Flashbacks: A Personal and Cultural History of an Era
- Cover of the first edition
- Author: Timothy Leary
- Language: English
- Subject: Autobiography
- Publisher: G. P. Putnam's Sons
- Publication date: 1983
- Publication place: United States
- Media type: Print (Hardcover and Paperback)
- Pages: 405
- ISBN: 0-87477-870-0

= Flashbacks (book) =

1983 book by Timothy Leary

Flashbacks: A Personal and Cultural History of an Era is Timothy Leary's autobiography, published in 1983. It was reprinted in 1990 and 1997. The new edition has a foreword by William S. Burroughs, and a new afterword by Leary.

A double cassette album which contains Leary reading selections of Flashbacks was published under the same name in 1989 by Dove Books on Tape, Inc.

==Publishing details==

Flashbacks was published by Jeremy P. Tarcher, Inc., Los Angeles, on May 1, 1983 (hardcover, ISBN 0-87477-177-3).

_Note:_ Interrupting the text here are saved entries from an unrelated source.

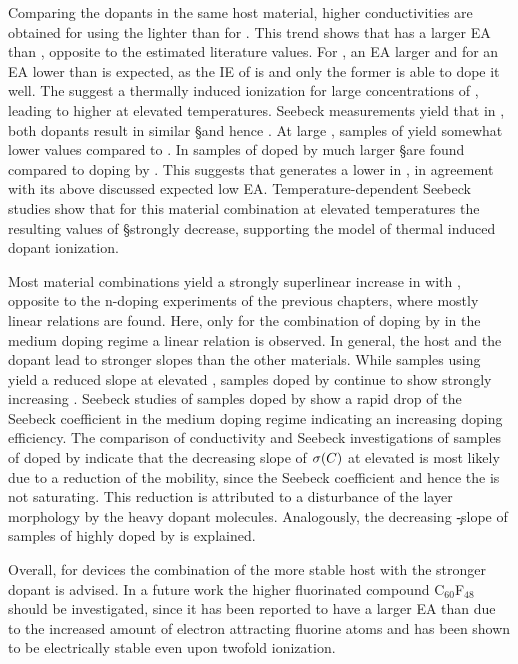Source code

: Comparing the dopants in the same host material, higher conductivities are obtained for using the lighter \FS than for \CSF. This trend shows that \FS has a larger EA than \CSF, opposite to the estimated literature values\cite{Tietze2012,Meerheim2011}. For \FS, an EA larger and for \CSF an EA lower than  is expected, as the IE of \lili is  and only the former is able to dope it well.
The \EactLongs suggest a thermally induced ionization for large concentrations of \CSF, leading to higher \nhLong at elevated temperatures.
Seebeck measurements yield that in \meo, both dopants result in similar \S and hence \Es. At large \C, samples of \FS yield somewhat lower values compared to \CSF. In samples of \lili doped by \CSF much larger \S are found compared to doping by \FS. This suggests that \CSF generates a lower \nhLong in \lili, in agreement with its above discussed expected low EA. Temperature-dependent Seebeck studies show that for this material combination at elevated temperatures the resulting values of \S strongly decrease, supporting the model of thermal induced dopant ionization.

Most material combinations yield a strongly superlinear increase in \cLong with \CLong, opposite to the n-doping experiments of the previous chapters, where mostly linear relations are found.
Here, only for the combination of doping \meo by \CSF in the medium doping regime a linear relation is observed. In general, the host \lili and the dopant \FS lead to stronger slopes than the other materials.
%
While samples using \CSF yield a reduced slope at elevated \CLongs, samples doped by \FS continue to show strongly increasing \cLongs. Seebeck studies of samples doped by \FS show a rapid drop of the Seebeck coefficient in the medium doping regime indicating an increasing doping efficiency.
%
The comparison of conductivity and Seebeck investigations of samples of \meo doped by \CSF indicate that the decreasing slope of $\c(\C)$ at elevated \C is most likely due to a reduction of the mobility, since the Seebeck coefficient and hence the \nhLong is not saturating. This reduction is attributed to a disturbance of the layer morphology by the heavy dopant molecules. Analogously, the decreasing \c-slope of samples of \lili highly doped by \CSF is explained.

Overall, for devices the combination of the more stable host \lili with the stronger dopant \FS is advised.
In a future work the higher fluorinated compound C$_{60}$F$_{48}$ should be investigated, since it has been reported to have a larger EA than \CSF\cite{Liu1997} due to the increased amount of electron attracting fluorine atoms and has been shown to be electrically stable even upon twofold ionization\cite{Jin1994}.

It was reprinted in 1990 by Tarcher (paperback, ISBN 0-87477-497-7), and reprinted by Tarcher again in 1997 (paperback, ISBN 0-87477-870-0).

==Reception==
The celebrity doctor Andrew Weil described the book as having, '...solid information about the psychedelic revolution of the Sixties' while the psychiatrist Rick Strassman said he used the book, '...to avoid repeating Leary's mistakes in his own research'.

“I hid from the press," Strassman said, "kept religion and spirituality out of my writings while I was doing research, avoided studying undergraduates, studied no more than one student per department if I did use students as volunteers… and made certain my data were more important than anything else”.

John Higgs suggests that Flashbacks contains, '...embellishments, point scoring and omissions'. He suggests however, that 'despite its flaws, there is still much about the book to praise'. Leary's biographer Robert Greenfield writes that much of what Leary "reported as fact in Flashbacks is pure fantasy".